The temperature parameter controls diversity. At temperature=0.1, the model is nearly deterministic – it picks the highest-probability amino acid almost every time. At temperature=1.0, you get diverse samples that explore more of sequence space.

What This Teaches vs. The Real Thing

The real ProteinMPNN (Dauparas et al., 2022) trains on roughly 18,000 structures from the PDB and achieves 50-60% native sequence recovery on novel proteins. That is remarkable – given only a backbone, it recovers more than half of the amino acids that evolution settled on.

Our nano implementation has 2.6M parameters (the real one is similar in scale), implements the same k-NN graph construction, the same RBF distance encoding, the same MPNN encoder architecture, the same random-order autoregressive decoder, and the same causal masking trick. The difference is entirely in data: 9 proteins vs. 18,000.

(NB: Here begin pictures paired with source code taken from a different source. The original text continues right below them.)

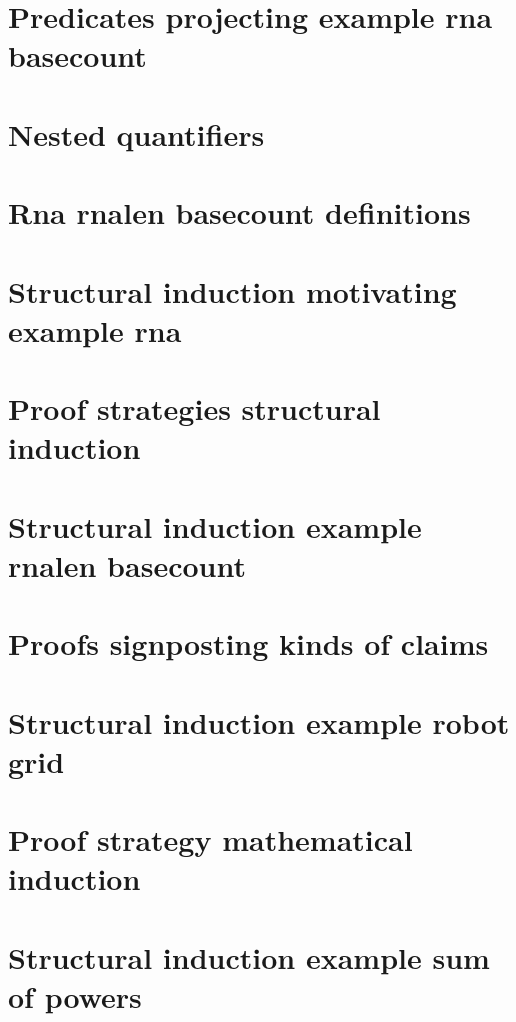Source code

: \section*{Predicates projecting example rna basecount}

\vfill
\section*{Nested quantifiers}

\vfill
\section*{Rna rnalen basecount definitions}

\vfill
\section*{Structural induction motivating example rna}

\vfill
\section*{Proof strategies structural induction}

\vfill
\section*{Structural induction example rnalen basecount}

\vfill
\section*{Proofs signposting kinds of claims}

\vfill
\section*{Structural induction example robot grid}

\vfill
\section*{Proof strategy mathematical induction}

\vfill
\section*{Structural induction example sum of powers}

\vfill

What you learn from reading this code:

1. Graph neural networks on protein structure. How to turn a set of 3D coordinates into a k-NN graph with rich geometric edge features.
2. Message passing. The MPNN pattern of compute-messages, aggregate, update – the workhorse of geometric deep learning.
3. Random-order autoregressive decoding. A powerful idea that appears in XLNet (for language) and ProteinMPNN (for proteins). The causal mask is the key mechanism.
4. The inverse folding problem. Structure constrains sequence, but does not determine it uniquely. Multiple sequences can fold to the same backbone.

The whole thing is 448 lines of model.py and 231 lines of train.py. Fork it, swap in a larger dataset, and see how far you can push it.